▶ _Dataset entries_:
——————

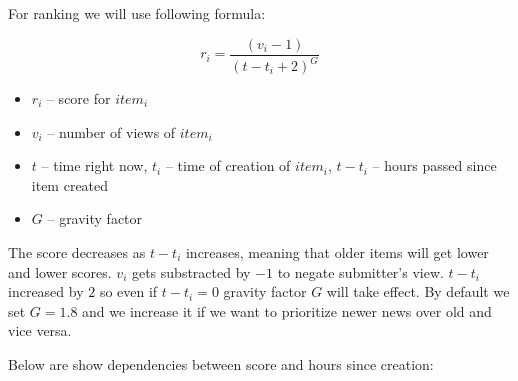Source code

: \documentclass{article}
\begin{document}
For ranking we will use following formula:

\begin{equation}
    r_i = \frac{(v_i - 1)}{(t - t_i + 2)^G}
\end{equation}

\begin{itemize}
    \item $r_i$ -- score for $item_i$
    \item $v_i$ -- number of views of $item_i$
    \item $t$ -- time right now, $t_i$ -- time of creation of $item_i$, $t - t_i$ -- hours passed since item created
    \item $G$ -- gravity factor
\end{itemize}

The score decreases as $t - t_i$ increases, meaning that older items will get lower and lower scores. $v_i$ gets substracted by $-1$ to negate submitter's view. $t - t_i$ increased by $2$ so even if $t - t_i = 0$ gravity factor $G$ will take effect. By default we set $G=1.8$ and we increase it if we want to prioritize newer news over old and vice versa.


Below are show dependencies between score and hours since creation:
\end{document}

——————

▶ _Work to complete_: Where does the word "since" appear in the listing above? Copy every line that holds it.

▶ _Solution to this problem_:
    \item $t$ -- time right now, $t_i$ -- time of creation of $item_i$, $t - t_i$ -- hours passed since item created
Below are show dependencies between score and hours since creation:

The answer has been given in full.